Drums or piano will get you much more mileage as a songwriter/composer in the short term.

If that's not what you're after and you just want to pick up bass because it's awesome (and of course it is!) then do as suggested and head to the FAQ.
#4
FAQ wasn't much help. Gave me nothing on what I was posting for, just how to use the website. Anyhoo, to dullsilver_mike, I'm headed to college. I plan on taking a course in piano, and even choir so I can learn to sing. Currently I'm on the waiting list for both.
In the meantime, I feel a strong urge to learn something new that will contribute to my playing (not talking about scales, don't suggest it). Don't have enough space for drums, though I would like to try that someday. So I'm goin' for bass.
Now, back to the original question. Help?
#5
You'll need to give us more information than just that you're interested in learning. What genre's are you interested in playing, how much do you have to spend, who are some bass players that catch you ear?

As far as what I can tell you about bass, its really a mindset more than anything else.

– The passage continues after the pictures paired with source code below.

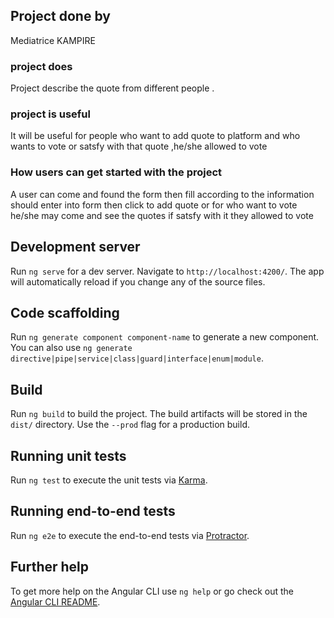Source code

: ## Project done by 
Mediatrice KAMPIRE
### project does
 Project describe the quote from different people .
 ### project is useful
 It will be useful for people who want to add quote to platform and who wants to vote or satsfy with that quote ,he/she allowed to vote
 ### How users can get started with the project
 A user can come and found the form then fill according to the information should enter into form then click to add quote  or for who want to vote he/she may come and see the quotes if satsfy with it they allowed to vote

## Development server

Run `ng serve` for a dev server. Navigate to `http://localhost:4200/`. The app will automatically reload if you change any of the source files.

## Code scaffolding

Run `ng generate component component-name` to generate a new component. You can also use `ng generate directive|pipe|service|class|guard|interface|enum|module`.

## Build

Run `ng build` to build the project. The build artifacts will be stored in the `dist/` directory. Use the `--prod` flag for a production build.

## Running unit tests

Run `ng test` to execute the unit tests via [Karma](https://karma-runner.github.io).

## Running end-to-end tests

Run `ng e2e` to execute the end-to-end tests via [Protractor](http://www.protractortest.org/).

## Further help

To get more help on the Angular CLI use `ng help` or go check out the [Angular CLI README](https://github.com/angular/angular-cli/blob/master/README.md).
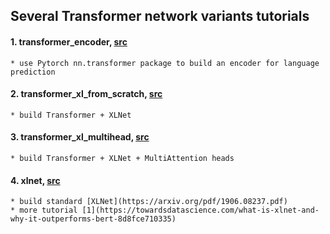 ## Several Transformer network variants tutorials

#### 1. transformer_encoder, [src](https://pytorch.org/tutorials/beginner/transformer_tutorial.html)
    * use Pytorch nn.transformer package to build an encoder for language prediction
   
#### 2. transformer_xl_from_scratch, [src](https://mlexplained.com/2019/07/04/building-the-transformer-xl-from-scratch/)
    * build Transformer + XLNet
    
#### 3. transformer_xl_multihead, [src](https://mlexplained.com/2019/07/04/building-the-transformer-xl-from-scratch/)
    * build Transformer + XLNet + MultiAttention heads

#### 4. xlnet, [src](https://github.com/graykode/xlnet-Pytorch)
    * build standard [XLNet](https://arxiv.org/pdf/1906.08237.pdf)
    * more tutorial [1](https://towardsdatascience.com/what-is-xlnet-and-why-it-outperforms-bert-8d8fce710335)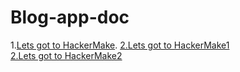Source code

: # Blog-app-doc

1.[Lets got to HackerMake](https://github.com/sanjaygd/Hacker-Make).
<a href=https://github.com/sanjaygd/Hacker-Make>2.Lets got to HackerMake1</a></br>
<a href=https://github.com/sanjaygd/Hacker-Make>2.Lets got to HackerMake2</a></br>

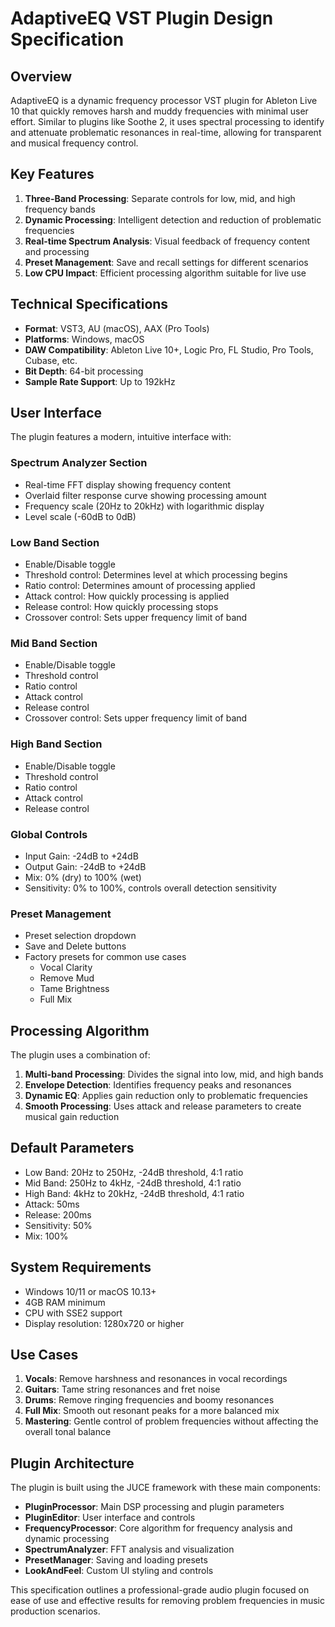 # AdaptiveEQ VST Plugin Design Specification

## Overview
AdaptiveEQ is a dynamic frequency processor VST plugin for Ableton Live 10 that quickly removes harsh and muddy frequencies with minimal user effort. Similar to plugins like Soothe 2, it uses spectral processing to identify and attenuate problematic resonances in real-time, allowing for transparent and musical frequency control.

## Key Features
1. **Three-Band Processing**: Separate controls for low, mid, and high frequency bands
2. **Dynamic Processing**: Intelligent detection and reduction of problematic frequencies
3. **Real-time Spectrum Analysis**: Visual feedback of frequency content and processing
4. **Preset Management**: Save and recall settings for different scenarios
5. **Low CPU Impact**: Efficient processing algorithm suitable for live use

## Technical Specifications
- **Format**: VST3, AU (macOS), AAX (Pro Tools)
- **Platforms**: Windows, macOS
- **DAW Compatibility**: Ableton Live 10+, Logic Pro, FL Studio, Pro Tools, Cubase, etc.
- **Bit Depth**: 64-bit processing
- **Sample Rate Support**: Up to 192kHz

## User Interface
The plugin features a modern, intuitive interface with:

### Spectrum Analyzer Section
- Real-time FFT display showing frequency content
- Overlaid filter response curve showing processing amount
- Frequency scale (20Hz to 20kHz) with logarithmic display
- Level scale (-60dB to 0dB)

### Low Band Section
- Enable/Disable toggle
- Threshold control: Determines level at which processing begins
- Ratio control: Determines amount of processing applied
- Attack control: How quickly processing is applied
- Release control: How quickly processing stops
- Crossover control: Sets upper frequency limit of band

### Mid Band Section
- Enable/Disable toggle
- Threshold control
- Ratio control
- Attack control
- Release control
- Crossover control: Sets upper frequency limit of band

### High Band Section
- Enable/Disable toggle
- Threshold control
- Ratio control
- Attack control
- Release control

### Global Controls
- Input Gain: -24dB to +24dB
- Output Gain: -24dB to +24dB
- Mix: 0% (dry) to 100% (wet)
- Sensitivity: 0% to 100%, controls overall detection sensitivity

### Preset Management
- Preset selection dropdown
- Save and Delete buttons
- Factory presets for common use cases
  - Vocal Clarity
  - Remove Mud
  - Tame Brightness
  - Full Mix

## Processing Algorithm
The plugin uses a combination of:

1. **Multi-band Processing**: Divides the signal into low, mid, and high bands
2. **Envelope Detection**: Identifies frequency peaks and resonances
3. **Dynamic EQ**: Applies gain reduction only to problematic frequencies
4. **Smooth Processing**: Uses attack and release parameters to create musical gain reduction

## Default Parameters
- Low Band: 20Hz to 250Hz, -24dB threshold, 4:1 ratio
- Mid Band: 250Hz to 4kHz, -24dB threshold, 4:1 ratio
- High Band: 4kHz to 20kHz, -24dB threshold, 4:1 ratio
- Attack: 50ms
- Release: 200ms
- Sensitivity: 50%
- Mix: 100%

## System Requirements
- Windows 10/11 or macOS 10.13+
- 4GB RAM minimum
- CPU with SSE2 support
- Display resolution: 1280x720 or higher

## Use Cases
1. **Vocals**: Remove harshness and resonances in vocal recordings
2. **Guitars**: Tame string resonances and fret noise
3. **Drums**: Remove ringing frequencies and boomy resonances
4. **Full Mix**: Smooth out resonant peaks for a more balanced mix
5. **Mastering**: Gentle control of problem frequencies without affecting the overall tonal balance

## Plugin Architecture
The plugin is built using the JUCE framework with these main components:
- **PluginProcessor**: Main DSP processing and plugin parameters
- **PluginEditor**: User interface and controls
- **FrequencyProcessor**: Core algorithm for frequency analysis and dynamic processing
- **SpectrumAnalyzer**: FFT analysis and visualization
- **PresetManager**: Saving and loading presets
- **LookAndFeel**: Custom UI styling and controls

This specification outlines a professional-grade audio plugin focused on ease of use and effective results for removing problem frequencies in music production scenarios.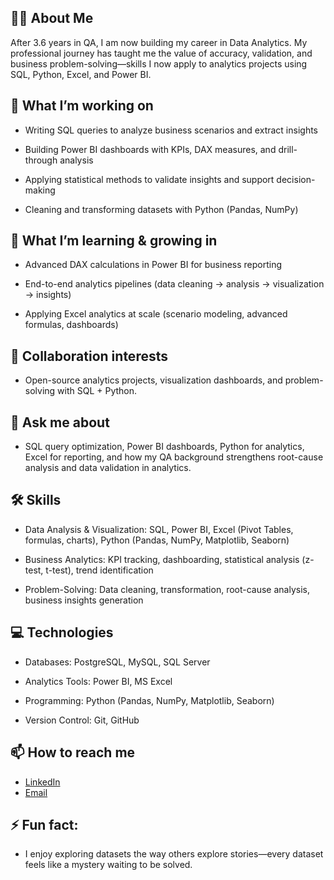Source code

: 
## 👩‍💻 About Me

After 3.6 years in QA, I am now building my career in Data Analytics. My professional journey has taught me the value of accuracy, validation, and business problem-solving—skills I now apply to analytics projects using SQL, Python, Excel, and Power BI.

## 🔭 What I’m working on

- Writing SQL queries to analyze business scenarios and extract insights

- Building Power BI dashboards with KPIs, DAX measures, and drill-through analysis

- Applying statistical methods to validate insights and support decision-making

- Cleaning and transforming datasets with Python (Pandas, NumPy)

## 🌱 What I’m learning & growing in

- Advanced DAX calculations in Power BI for business reporting

- End-to-end analytics pipelines (data cleaning → analysis → visualization → insights)

- Applying Excel analytics at scale (scenario modeling, advanced formulas, dashboards)

## 👯 Collaboration interests
- Open-source analytics projects, visualization dashboards, and problem-solving with SQL + Python.

## 💬 Ask me about
- SQL query optimization, Power BI dashboards, Python for analytics, Excel for reporting, and how my QA background strengthens root-cause analysis and data validation in analytics.

## 🛠️ Skills

- Data Analysis & Visualization: SQL, Power BI, Excel (Pivot Tables, formulas, charts), Python (Pandas, NumPy, Matplotlib, Seaborn)

- Business Analytics: KPI tracking, dashboarding, statistical analysis (z-test, t-test), trend identification

- Problem-Solving: Data cleaning, transformation, root-cause analysis, business insights generation

## 💻 Technologies

- Databases: PostgreSQL, MySQL, SQL Server

- Analytics Tools: Power BI, MS Excel

- Programming: Python (Pandas, NumPy, Matplotlib, Seaborn)

- Version Control: Git, GitHub
  
## 📫 How to reach me
  
- [LinkedIn](https://www.linkedin.com/in/madhuri-sirigibattula-827a29328/) 
- [Email](mailto:madhurisirigibattula@gmail.com)
  
## ⚡ Fun fact:
- I enjoy exploring datasets the way others explore stories—every dataset feels like a mystery waiting to be solved.
  
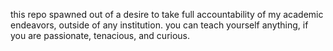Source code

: this repo spawned out of a desire to take full accountability of my academic endeavors, outside of any institution. you can teach yourself anything, if you are passionate, tenacious, and curious.
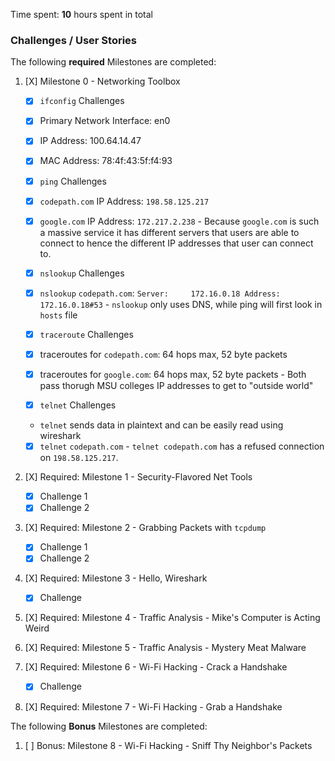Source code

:Time spent: **10** hours spent in total 
### Challenges / User Stories
The following **required** Milestones are completed:
1. [X]  Milestone 0 - Networking Toolbox
    - [X]  `ifconfig` Challenges
      - [X]  Primary Network Interface: en0
      - [X]  IP Address: 100.64.14.47
      - [X]  MAC Address: 78:4f:43:5f:f4:93 

    - [X]  `ping` Challenges
      -  [x]  `codepath.com` IP Address: `198.58.125.217`
      -  [X]  `google.com` IP Address: `172.217.2.238`
       -  Because `google.com` is such a massive service it has different servers that users are able to connect to hence the different IP addresses that user can connect to.

    - [X]  `nslookup` Challenges
      - [X]  `nslookup` `codepath.com`: `Server:     172.16.0.18
Address:    172.16.0.18#53`
       -  `nslookup` only uses DNS, while ping will first look in `hosts` file

    - [X]  `traceroute` Challenges
      - [X]  traceroutes for `codepath.com`: 64 hops max, 52 byte packets
      - [X]  traceroutes for `google.com`: 64 hops max, 52 byte packets
       -  Both pass thorugh MSU colleges IP addresses to get to "outside world"

    - [X]  `telnet` Challenges
      -   `telnet` sends data in plaintext and can be easily read using wireshark
      - [X]  `telnet` `codepath.com`
        -  `telnet codepath.com` has a refused connection on `198.58.125.217`.

1. [X]  Required: Milestone 1 - Security-Flavored Net Tools
    - [X]  Challenge 1
    - [X]  Challenge 2

1. [X]  Required: Milestone 2 - Grabbing Packets with `tcpdump`
    - [X]  Challenge 1
    - [X]  Challenge 2

1. [X]  Required: Milestone 3 - Hello, Wireshark
    - [X]  Challenge

1. [X]  Required: Milestone 4 - Traffic Analysis - Mike's Computer is Acting Weird

1. [X]  Required: Milestone 5 - Traffic Analysis - Mystery Meat Malware

1. [X]  Required: Milestone 6 - Wi-Fi Hacking - Crack a Handshake
    - [X]  Challenge

1. [X]  Required: Milestone 7 - Wi-Fi Hacking - Grab a Handshake


The following **Bonus** Milestones are completed:
1. [ ] Bonus: Milestone 8 - Wi-Fi Hacking - Sniff Thy Neighbor's Packets
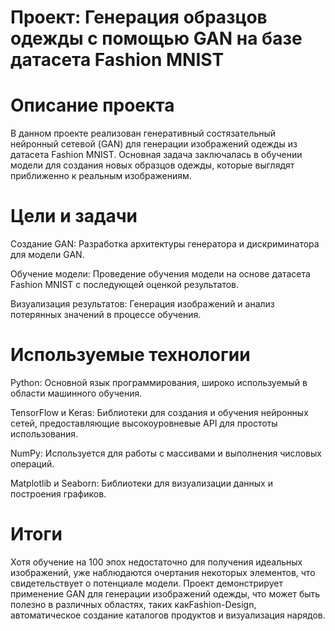 # Проект: Генерация образцов одежды с помощью GAN на базе датасета Fashion MNIST
# Описание проекта
В данном проекте реализован генеративный состязательный нейронный сетевой (GAN) для генерации изображений одежды из датасета Fashion MNIST. Основная задача заключалась в обучении модели для создания новых образцов одежды, которые выглядят приближенно к реальным изображениям.

# Цели и задачи

Создание GAN: Разработка архитектуры генератора и дискриминатора для модели GAN.

Обучение модели: Проведение обучения модели на основе датасета Fashion MNIST с последующей оценкой результатов.

Визуализация результатов: Генерация изображений и анализ потерянных значений в процессе обучения.

# Используемые технологии

Python: Основной язык программирования, широко используемый в области машинного обучения.

TensorFlow и Keras: Библиотеки для создания и обучения нейронных сетей, предоставляющие высокоуровневые API для простоты использования.

NumPy: Используется для работы с массивами и выполнения числовых операций.

Matplotlib и Seaborn: Библиотеки для визуализации данных и построения графиков.

# Итоги
Хотя обучение на 100 эпох недостаточно для получения идеальных изображений, уже наблюдаются очертания некоторых элементов, что свидетельствует о потенциале модели. Проект демонстрирует применение GAN для генерации изображений одежды, что может быть полезно в различных областях, таких какFashion-Design, автоматическое создание каталогов продуктов и визуализация нарядов.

I'm sure as a guitarist you could already play most basslines, obviously there are extreme technical basslines and what not that require extreme practice and time spent with the instrument, but there are other lines that are easily learned and not so easily mastered, and I mean this in the sense of playing the correct note and the right time with the right tone with the right intensity with the right inflection on the right part of the beat with the right intentions.

There's always a reason a great band has the specific bass player they do.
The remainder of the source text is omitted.